Your task is to predict the balance of the customer account using all other variables. 

### Linear Regression

This model will predict the account balance, then compare the prediction to the actual values in a plot.

In [None]:
import pandas as pd
from sklearn.linear_model import LinearRegression
from sklearn.model_selection import train_test_split
from sklearn.metrics import r2_score, mean_squared_error
import matplotlib.pyplot as plt

# Load the dataset
url = "https://raw.githubusercontent.com/Stan-Pugsley/is_4487_base/refs/heads/main/DataSets/aapl_stock_prices.csv"
df = pd.read_csv(url, sep=',')

In [None]:
#Preview the data
df.head()

Prepare Data

In [None]:
# Select a few relevant features (both numeric and categorical)
features = ['age', 'job', 'marital', 'education', 'housing', 'loan']
target = 'balance'

# One-hot encode categorical variables
df_encoded = pd.get_dummies(df[features], drop_first=True)

# Target variable
y = df[target]

# Split into training and test sets
X_train, X_test, y_train, y_test = train_test_split(df_encoded, y, test_size=0.2, random_state=42)

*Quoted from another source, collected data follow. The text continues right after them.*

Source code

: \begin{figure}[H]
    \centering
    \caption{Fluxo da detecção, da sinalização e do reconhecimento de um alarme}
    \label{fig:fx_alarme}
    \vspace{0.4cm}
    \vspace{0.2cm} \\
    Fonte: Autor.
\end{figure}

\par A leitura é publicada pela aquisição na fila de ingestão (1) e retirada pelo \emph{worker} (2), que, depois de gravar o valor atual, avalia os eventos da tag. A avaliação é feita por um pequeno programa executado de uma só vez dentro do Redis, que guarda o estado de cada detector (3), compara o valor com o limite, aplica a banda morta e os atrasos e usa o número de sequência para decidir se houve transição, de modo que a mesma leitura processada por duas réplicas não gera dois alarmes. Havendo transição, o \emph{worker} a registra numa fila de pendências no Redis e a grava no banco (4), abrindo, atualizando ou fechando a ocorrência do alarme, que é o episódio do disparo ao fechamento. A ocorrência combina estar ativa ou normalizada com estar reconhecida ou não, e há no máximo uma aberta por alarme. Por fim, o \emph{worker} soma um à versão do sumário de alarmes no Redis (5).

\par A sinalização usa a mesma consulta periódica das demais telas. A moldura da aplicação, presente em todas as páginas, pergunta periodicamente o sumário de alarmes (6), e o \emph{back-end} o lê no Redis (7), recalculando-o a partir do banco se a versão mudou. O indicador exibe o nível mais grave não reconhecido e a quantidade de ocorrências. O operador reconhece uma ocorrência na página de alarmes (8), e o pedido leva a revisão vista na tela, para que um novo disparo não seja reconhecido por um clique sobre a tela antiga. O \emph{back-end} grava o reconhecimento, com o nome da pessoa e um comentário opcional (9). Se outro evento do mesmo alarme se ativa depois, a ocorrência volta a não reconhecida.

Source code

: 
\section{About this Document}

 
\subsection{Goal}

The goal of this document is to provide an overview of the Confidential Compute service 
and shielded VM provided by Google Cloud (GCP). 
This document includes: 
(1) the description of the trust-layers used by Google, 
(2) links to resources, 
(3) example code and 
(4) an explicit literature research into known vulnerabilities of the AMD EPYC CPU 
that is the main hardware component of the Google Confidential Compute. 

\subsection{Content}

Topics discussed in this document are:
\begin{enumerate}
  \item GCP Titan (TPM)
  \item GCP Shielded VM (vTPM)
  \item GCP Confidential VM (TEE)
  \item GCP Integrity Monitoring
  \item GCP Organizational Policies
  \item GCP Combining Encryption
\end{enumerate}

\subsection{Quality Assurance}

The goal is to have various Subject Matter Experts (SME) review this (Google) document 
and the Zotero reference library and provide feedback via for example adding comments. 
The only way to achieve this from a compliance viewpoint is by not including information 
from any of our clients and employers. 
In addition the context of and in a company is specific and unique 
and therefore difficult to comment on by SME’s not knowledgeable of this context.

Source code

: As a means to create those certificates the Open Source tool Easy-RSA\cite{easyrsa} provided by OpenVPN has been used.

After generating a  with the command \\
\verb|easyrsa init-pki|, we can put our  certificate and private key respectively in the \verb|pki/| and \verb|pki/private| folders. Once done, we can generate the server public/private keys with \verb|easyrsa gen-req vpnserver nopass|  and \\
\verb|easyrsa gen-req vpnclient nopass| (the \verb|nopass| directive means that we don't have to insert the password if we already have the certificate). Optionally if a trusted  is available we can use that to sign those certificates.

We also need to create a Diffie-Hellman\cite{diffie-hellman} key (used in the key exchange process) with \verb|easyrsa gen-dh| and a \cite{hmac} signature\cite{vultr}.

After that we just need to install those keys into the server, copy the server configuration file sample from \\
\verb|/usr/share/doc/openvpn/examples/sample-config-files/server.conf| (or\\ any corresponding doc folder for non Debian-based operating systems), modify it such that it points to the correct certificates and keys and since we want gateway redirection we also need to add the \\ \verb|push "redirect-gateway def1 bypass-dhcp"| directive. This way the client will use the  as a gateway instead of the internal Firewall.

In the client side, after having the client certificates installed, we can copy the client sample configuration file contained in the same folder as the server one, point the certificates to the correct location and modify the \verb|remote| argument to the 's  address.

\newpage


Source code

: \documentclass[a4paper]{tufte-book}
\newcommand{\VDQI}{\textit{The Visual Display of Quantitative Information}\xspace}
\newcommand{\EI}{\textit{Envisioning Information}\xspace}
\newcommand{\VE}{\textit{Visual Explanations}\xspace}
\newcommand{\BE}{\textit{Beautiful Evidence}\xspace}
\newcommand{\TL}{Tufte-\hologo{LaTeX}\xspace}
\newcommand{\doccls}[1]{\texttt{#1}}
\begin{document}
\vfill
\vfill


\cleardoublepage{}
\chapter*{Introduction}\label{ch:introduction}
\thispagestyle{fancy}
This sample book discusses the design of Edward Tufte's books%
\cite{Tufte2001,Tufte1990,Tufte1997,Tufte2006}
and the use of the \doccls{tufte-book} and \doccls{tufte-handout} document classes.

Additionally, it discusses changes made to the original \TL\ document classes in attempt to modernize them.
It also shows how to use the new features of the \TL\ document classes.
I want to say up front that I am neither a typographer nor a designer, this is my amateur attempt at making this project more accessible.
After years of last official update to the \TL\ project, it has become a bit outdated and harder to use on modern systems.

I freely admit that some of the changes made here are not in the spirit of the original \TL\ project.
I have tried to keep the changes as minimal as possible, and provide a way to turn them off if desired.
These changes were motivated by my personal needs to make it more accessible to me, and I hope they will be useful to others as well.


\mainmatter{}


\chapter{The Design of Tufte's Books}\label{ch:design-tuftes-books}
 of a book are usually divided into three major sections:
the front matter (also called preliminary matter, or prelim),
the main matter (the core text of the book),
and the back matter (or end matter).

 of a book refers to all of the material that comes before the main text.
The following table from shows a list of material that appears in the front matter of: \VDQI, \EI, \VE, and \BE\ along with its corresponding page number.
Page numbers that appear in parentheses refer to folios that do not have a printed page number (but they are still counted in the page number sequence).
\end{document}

# Look at the shapes of the four dataframes
print("Rows and columns in X_train:", X_train.shape)
print("Rows and columns in X_test:", X_test.shape)
print("Rows and columns in y_train:", y_train.shape)
print("Rows and columns in y_test:", y_test.shape)

Create Model

In [None]:
# Create and train Linear Regression model
model = LinearRegression()
model.fit(X_train, y_train)

# Predict
y_pred = model.predict(X_test)

Evaluate Model

In [None]:
# Evaluate
r2 = r2_score(y_test, y_pred)
mse = mean_squared_error(y_test, y_pred)

print(f"R² score: {r2:.2f}")
print(f"Mean Squared Error: {mse:.2f}")

Create Visualization

In [None]:
# Plot actual vs predicted balances
plt.figure(figsize=(8, 5))
plt.scatter(y_test, y_pred, alpha=0.5)
plt.xlabel('Actual Balance')
plt.ylabel('Predicted Balance')
plt.title('Actual vs Predicted Bank Balances')
plt.plot([y_test.min(), y_test.max()], [y_test.min(), y_test.max()], color='red', linestyle='--')
plt.tight_layout()
plt.show()